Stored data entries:
= = = =

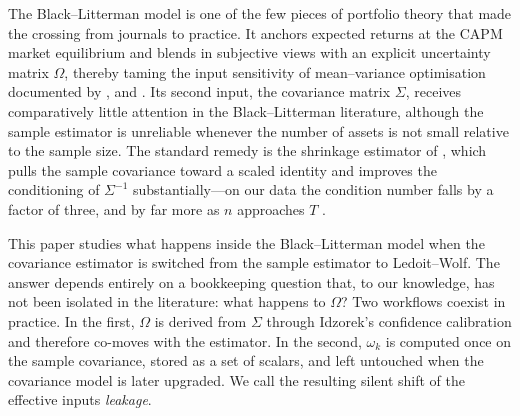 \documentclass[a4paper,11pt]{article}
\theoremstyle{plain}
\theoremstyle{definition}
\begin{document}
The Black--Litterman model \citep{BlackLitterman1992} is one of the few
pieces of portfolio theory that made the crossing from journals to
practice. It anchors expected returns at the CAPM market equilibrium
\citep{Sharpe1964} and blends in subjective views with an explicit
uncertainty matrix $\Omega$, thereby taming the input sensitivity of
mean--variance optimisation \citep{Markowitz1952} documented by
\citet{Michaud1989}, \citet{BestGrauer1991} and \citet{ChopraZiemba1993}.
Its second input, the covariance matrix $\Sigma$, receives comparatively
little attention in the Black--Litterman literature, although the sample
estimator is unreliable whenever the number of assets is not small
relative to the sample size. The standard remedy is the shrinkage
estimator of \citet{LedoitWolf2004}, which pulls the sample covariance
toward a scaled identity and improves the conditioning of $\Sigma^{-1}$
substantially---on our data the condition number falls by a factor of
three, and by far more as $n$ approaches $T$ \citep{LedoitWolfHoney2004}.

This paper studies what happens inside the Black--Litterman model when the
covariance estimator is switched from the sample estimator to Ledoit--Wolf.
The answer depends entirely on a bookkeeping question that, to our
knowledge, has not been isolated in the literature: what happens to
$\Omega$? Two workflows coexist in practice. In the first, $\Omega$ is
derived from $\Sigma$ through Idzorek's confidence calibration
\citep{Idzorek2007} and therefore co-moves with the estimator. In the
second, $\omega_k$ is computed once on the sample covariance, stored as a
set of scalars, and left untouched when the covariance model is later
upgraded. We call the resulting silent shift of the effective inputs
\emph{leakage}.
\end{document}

= = = =

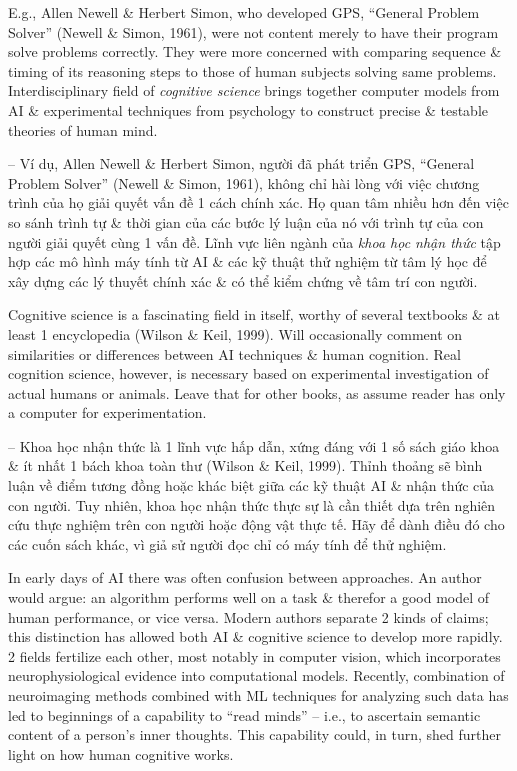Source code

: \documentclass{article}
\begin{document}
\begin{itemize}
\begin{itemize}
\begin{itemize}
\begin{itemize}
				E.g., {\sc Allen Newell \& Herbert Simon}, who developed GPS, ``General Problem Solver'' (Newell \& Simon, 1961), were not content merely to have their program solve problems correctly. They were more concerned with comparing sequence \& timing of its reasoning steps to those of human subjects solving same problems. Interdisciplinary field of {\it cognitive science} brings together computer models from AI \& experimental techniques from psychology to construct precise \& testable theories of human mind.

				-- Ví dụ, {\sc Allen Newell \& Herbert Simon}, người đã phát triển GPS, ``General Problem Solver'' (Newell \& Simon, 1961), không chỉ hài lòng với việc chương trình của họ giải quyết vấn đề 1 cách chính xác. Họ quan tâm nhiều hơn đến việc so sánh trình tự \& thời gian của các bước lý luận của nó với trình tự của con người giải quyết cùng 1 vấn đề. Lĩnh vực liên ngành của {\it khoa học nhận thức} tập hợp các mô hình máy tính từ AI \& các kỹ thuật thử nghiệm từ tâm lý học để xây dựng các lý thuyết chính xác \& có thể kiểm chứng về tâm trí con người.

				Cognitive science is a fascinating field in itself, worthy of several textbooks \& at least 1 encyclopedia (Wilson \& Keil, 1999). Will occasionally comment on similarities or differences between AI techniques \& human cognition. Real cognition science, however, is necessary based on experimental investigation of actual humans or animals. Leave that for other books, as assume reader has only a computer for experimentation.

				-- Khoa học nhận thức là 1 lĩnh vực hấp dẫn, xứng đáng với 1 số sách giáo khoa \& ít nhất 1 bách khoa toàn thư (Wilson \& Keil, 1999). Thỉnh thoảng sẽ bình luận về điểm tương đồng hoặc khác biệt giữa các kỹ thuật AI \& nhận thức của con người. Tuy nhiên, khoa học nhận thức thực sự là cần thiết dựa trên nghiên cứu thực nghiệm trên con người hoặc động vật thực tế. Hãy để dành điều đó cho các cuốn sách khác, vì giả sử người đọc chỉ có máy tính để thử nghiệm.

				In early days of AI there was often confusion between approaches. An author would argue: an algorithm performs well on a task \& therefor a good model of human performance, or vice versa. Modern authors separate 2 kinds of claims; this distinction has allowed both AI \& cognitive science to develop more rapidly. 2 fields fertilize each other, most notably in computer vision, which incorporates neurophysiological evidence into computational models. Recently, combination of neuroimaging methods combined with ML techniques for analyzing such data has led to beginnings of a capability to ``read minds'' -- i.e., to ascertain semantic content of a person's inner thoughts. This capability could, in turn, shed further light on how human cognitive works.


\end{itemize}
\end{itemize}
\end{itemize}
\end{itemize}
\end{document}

= = = =

What you should do: Return from the data every line that holds "khoa".

Output of the exercise:
				-- Ví dụ, {\sc Allen Newell \& Herbert Simon}, người đã phát triển GPS, ``General Problem Solver'' (Newell \& Simon, 1961), không chỉ hài lòng với việc chương trình của họ giải quyết vấn đề 1 cách chính xác. Họ quan tâm nhiều hơn đến việc so sánh trình tự \& thời gian của các bước lý luận của nó với trình tự của con người giải quyết cùng 1 vấn đề. Lĩnh vực liên ngành của {\it khoa học nhận thức} tập hợp các mô hình máy tính từ AI \& các kỹ thuật thử nghiệm từ tâm lý học để xây dựng các lý thuyết chính xác \& có thể kiểm chứng về tâm trí con người.
				-- Khoa học nhận thức là 1 lĩnh vực hấp dẫn, xứng đáng với 1 số sách giáo khoa \& ít nhất 1 bách khoa toàn thư (Wilson \& Keil, 1999). Thỉnh thoảng sẽ bình luận về điểm tương đồng hoặc khác biệt giữa các kỹ thuật AI \& nhận thức của con người. Tuy nhiên, khoa học nhận thức thực sự là cần thiết dựa trên nghiên cứu thực nghiệm trên con người hoặc động vật thực tế. Hãy để dành điều đó cho các cuốn sách khác, vì giả sử người đọc chỉ có máy tính để thử nghiệm.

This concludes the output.